> Let us start from some anecdotal evidence: isinstance() is one of the most called functions in large scale Python code-bases (by static call count). In particular, when analyzing some multi-million line production code base, it was discovered that isinstance() is the second most called builtin function (after len()). Even taking into account builtin classes, it is still in the top ten. Most of such calls are followed by specific attribute access.
Why use anecdotal evidence? I don't doubt the numbers, but it would be
better to use the standard library, or the top N most popular packages
Agreed. This anecdote felt off to me and made for a bad introductory feeling.
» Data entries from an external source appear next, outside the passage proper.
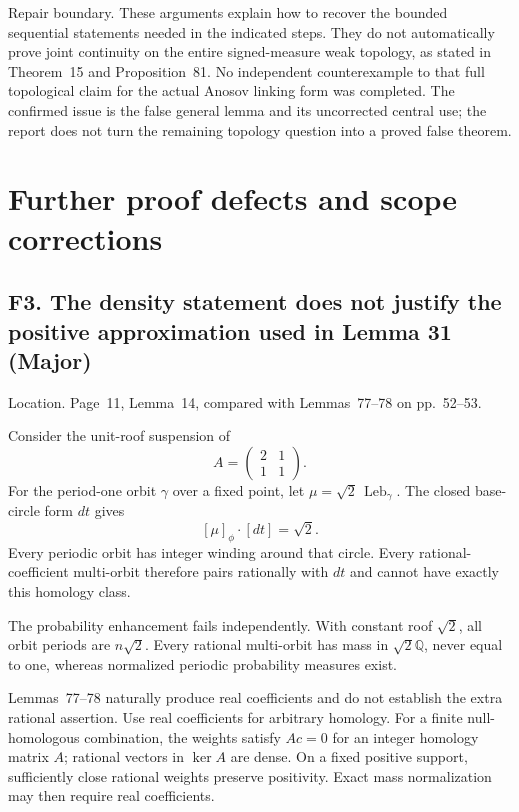 \documentclass[10pt]{article}
\begin{document}
Repair boundary. These arguments explain how to recover the bounded sequential statements needed in the indicated steps. They do not automatically prove joint continuity on the entire signed-measure weak topology, as stated in Theorem 15 and Proposition 81. No independent counterexample to that full topological claim for the actual Anosov linking form was completed. The confirmed issue is the false general lemma and its uncorrected central use; the report does not turn the remaining topology question into a proved false theorem.\par
\section*{Further proof defects and scope corrections}
\subsection*{F3. The density statement does not justify the positive approximation used in Lemma 31 (Major)}
Location. Page 11, Lemma 14, compared with Lemmas 77–78 on pp. 52–53.\par
Consider the unit-roof suspension of \[A=\begin{pmatrix}2&1\\1&1\end{pmatrix}.\] For the period-one orbit \(\gamma\) over a fixed point, let \(\mu=\sqrt2\,\operatorname{Leb}_\gamma\). The closed base-circle form \(dt\) gives \[[\mu]_\phi\cdot[dt]=\sqrt2.\] Every periodic orbit has integer winding around that circle. Every rational-coefficient multi-orbit therefore pairs rationally with \(dt\) and cannot have exactly this homology class.\par
The probability enhancement fails independently. With constant roof \(\sqrt2\), all orbit periods are \(n\sqrt2\). Every rational multi-orbit has mass in \(\sqrt2\mathbb Q\), never equal to one, whereas normalized periodic probability measures exist.\par
Lemmas 77–78 naturally produce real coefficients and do not establish the extra rational assertion. Use real coefficients for arbitrary homology. For a finite null-homologous combination, the weights satisfy \(Ac=0\) for an integer homology matrix \(A\); rational vectors in \(\ker A\) are dense. On a fixed positive support, sufficiently close rational weights preserve positivity. Exact mass normalization may then require real coefficients.\par
\end{document}
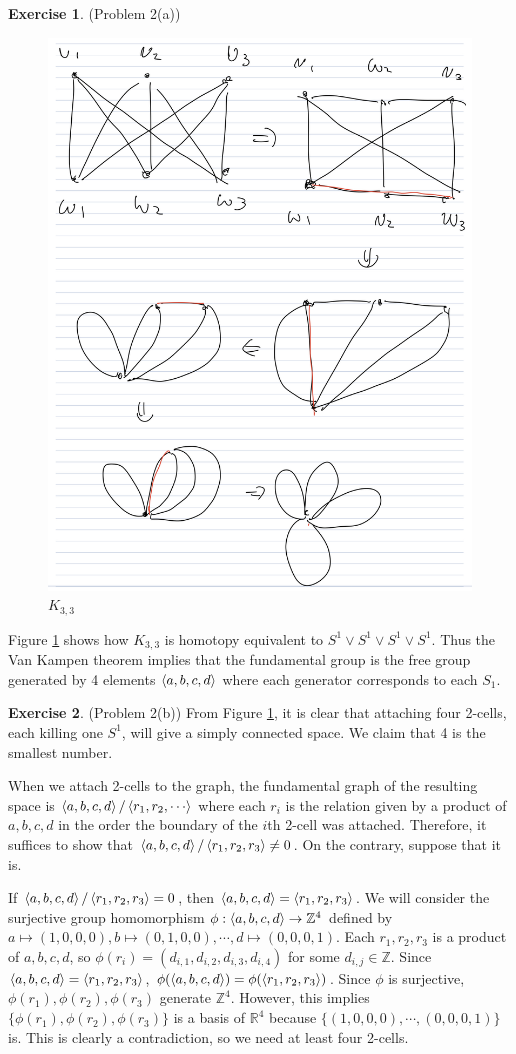 \documentclass[12pt, psamsfonts]{amsart}
\theoremstyle{definition}
\newtheorem*{exer}{Exercise}
\theoremstyle{remark}
\numberwithin{equation}{section}
\begin{document}
\begin{exer}{(Problem 2(a))}
 \begin{figure}[!htb]
   \includegraphics[width=.5\linewidth]{k33.jpeg}
   \caption{$K_{3, 3}$}
   \label{fig:k33}
 \end{figure}
 Figure \ref{fig:k33} shows how $K_{3, 3}$ is homotopy equivalent to $S^1 \vee S^1 \vee S^1 \vee S^1$.
 Thus the Van Kampen theorem implies that the fundamental group is the free group generated by 4 elements $\ev{ a, b, c, d }$ where each generator corresponds to each $S_1$.
\end{exer}

\begin{exer}{(Problem 2(b))}
  From Figure \ref{fig:k33}, it is clear that attaching four 2-cells, each killing one $S^1$, will give a simply connected space.
  We claim that 4 is the smallest number.

  When we attach 2-cells to the graph, the fundamental graph of the resulting space is $\ev{ a, b, c, d} / \ev{ r_1, r_2, \cdots }$ where each $r_i$ is the relation given by a product of $a, b, c, d$ in the order the boundary of the $i$th 2-cell was attached.
  Therefore, it suffices to show that $\ev{a, b, c, d} / \ev{r_1, r_2, r_3} \ne 0$.
  On the contrary, suppose that it is.
  
  If $\ev{a, b, c, d} / \ev{r_1, r_2, r_3} = 0$, then $\ev{a, b, c, d} = \ev{r_1, r_2, r_3}$.
  We will consider the surjective group homomorphism $\phi: \ev{a, b, c, d} \rightarrow \mathbb{Z}^4$ defined by $a \mapsto (1, 0, 0, 0), b \mapsto (0, 1, 0, 0), \cdots, d \mapsto (0, 0, 0, 1)$.
  Each $r_1, r_2, r_3$ is a product of $a, b, c, d$, so $\phi(r_i) = (d_{i, 1}, d_{i, 2}, d_{i, 3}, d_{i, 4})$ for some $d_{i, j} \in \mathbb{Z}$.
  Since $\ev{a, b, c, d} = \ev{r_1, r_2, r_3}$, $\phi(\ev{a, b, c, d}) = \phi(\ev{r_1, r_2, r_3})$.
  Since $\phi$ is surjective, $\phi(r_1), \phi(r_2), \phi(r_3)$ generate $\mathbb{Z}^4$.
  However, this implies $\{ \phi(r_1), \phi(r_2), \phi(r_3) \}$ is a basis of $\mathbb{R}^4$ because $\{ (1, 0, 0, 0), \cdots, (0, 0, 0, 1) \}$ is.
  This is clearly a contradiction, so we need at least four 2-cells.
\end{exer}
\end{document}
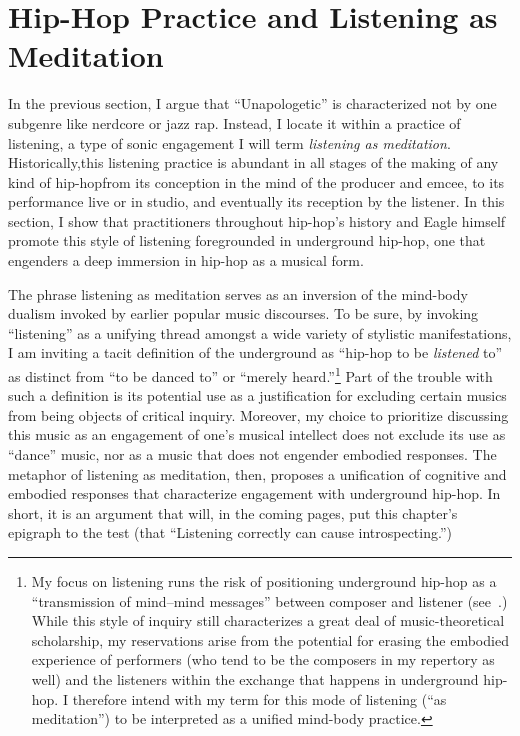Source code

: \section{Hip-Hop Practice and Listening as Meditation} \label{listeningasmeditation}

In the previous section, I argue that ``Unapologetic'' is characterized not by one subgenre like
nerdcore or jazz rap. Instead, I locate it within a practice of listening, a type of sonic engagement
I will term \emph{listening as meditation}. Historically,this listening practice is abundant in all 
stages of the making of any kind of hip-hop\textemdash from its conception in the mind of the producer 
and emcee, to its performance live or in studio, and eventually its reception by the listener. In this
section, I show that practitioners throughout hip-hop's history and Eagle himself promote this style 
of listening foregrounded in underground hip-hop, one that engenders a deep immersion in hip-hop as a
musical form.

The phrase listening as meditation serves as an inversion of the mind-body dualism invoked by earlier 
popular music discourses. To be sure, by invoking ``listening'' as a unifying thread amongst a wide 
variety of stylistic manifestations, I am inviting a tacit definition of the underground as ``hip-hop 
to be \emph{listened} to'' as distinct from ``to be danced to'' or ``merely heard.''\footnote{
    My focus on listening runs the risk of positioning underground hip-hop as a ``transmission of 
    mind--mind messages'' between composer and listener (see~\autocite[20]{suzanneg.cusickFeministTheoryMusic1994}.) 
    While this style of inquiry still characterizes a great deal of music-theoretical scholarship,
    my reservations arise from the potential for erasing the embodied experience of performers 
    (who tend to be the composers in my repertory as well) and the listeners within the exchange 
    that happens in underground hip-hop. I therefore intend with my term for this mode of listening
    (``as meditation'') to be interpreted as a unified mind-body practice.}
Part of the trouble with such a definition is its potential use as a justification for excluding certain
musics from being objects of critical inquiry. Moreover, my choice to prioritize discussing this music 
as an engagement of one's musical intellect does not exclude its use as ``dance'' music, nor as a music
that does not engender embodied responses. The metaphor of listening as meditation, then, proposes a 
unification of cognitive and embodied responses that characterize engagement with underground hip-hop. 
In short, it is an argument that will, in the coming pages, put this chapter's epigraph to the test 
(that ``Listening correctly can cause introspecting.'')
I know enough of who is involved to read it as likely "within the internal Dropbox code base we found isinstance() to be the second most called built-in by static call counts". It'd be better worded as such instead of left opaque if you are going to use this example at all. [but read on below, i'm not sure the anecdotal evidence is even relevant to state]
Also if using this, please include text explaining what "static call count means". Was that "number of grep 'isinstance[(]' matches in all .py files which we reasonably assume are calls"? Or was that "measuring a running application and counting cumulative calls of every built-in for the lifetime of the large application"? Include a footnote of if you have you removed all use of six and py2->py3-isms? Both six and manual py2->3 porting often wound up adding isinstance in places where they'll rightfully be refactored out when cleaning up the py2 dead code legacy becomes anyones priority.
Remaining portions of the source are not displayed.